Start of Block
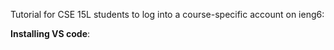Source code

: Tutorial for CSE 15L students to log into a course-specific account on ieng6:

  **Installing VS code**:
    
   
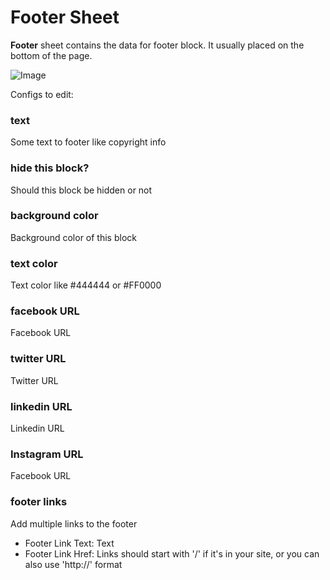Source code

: # Footer Sheet

<b>Footer</b> sheet contains the data for footer block. It usually placed on the bottom of the page. 

![Image](https://sheetly.s3.amazonaws.com/docs/footer.png)

Configs to edit:

### text

Some text to footer like copyright info

### hide this block?

Should this block be hidden or not

### background color

Background color of this block

### text color

Text color like #444444 or #FF0000

### facebook URL

Facebook URL

### twitter URL

Twitter URL

### linkedin URL

Linkedin URL

### Instagram URL

Facebook URL

### footer links

Add multiple links to the footer

- Footer Link Text: Text
- Footer Link Href: Links should start with '/' if it's in your site, or you can also use 'http://' format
End of Block
Find the word "like" in the entries, and copy every line it shows up in.

## Task solution:
Some text to footer like copyright info
Text color like #444444 or #FF0000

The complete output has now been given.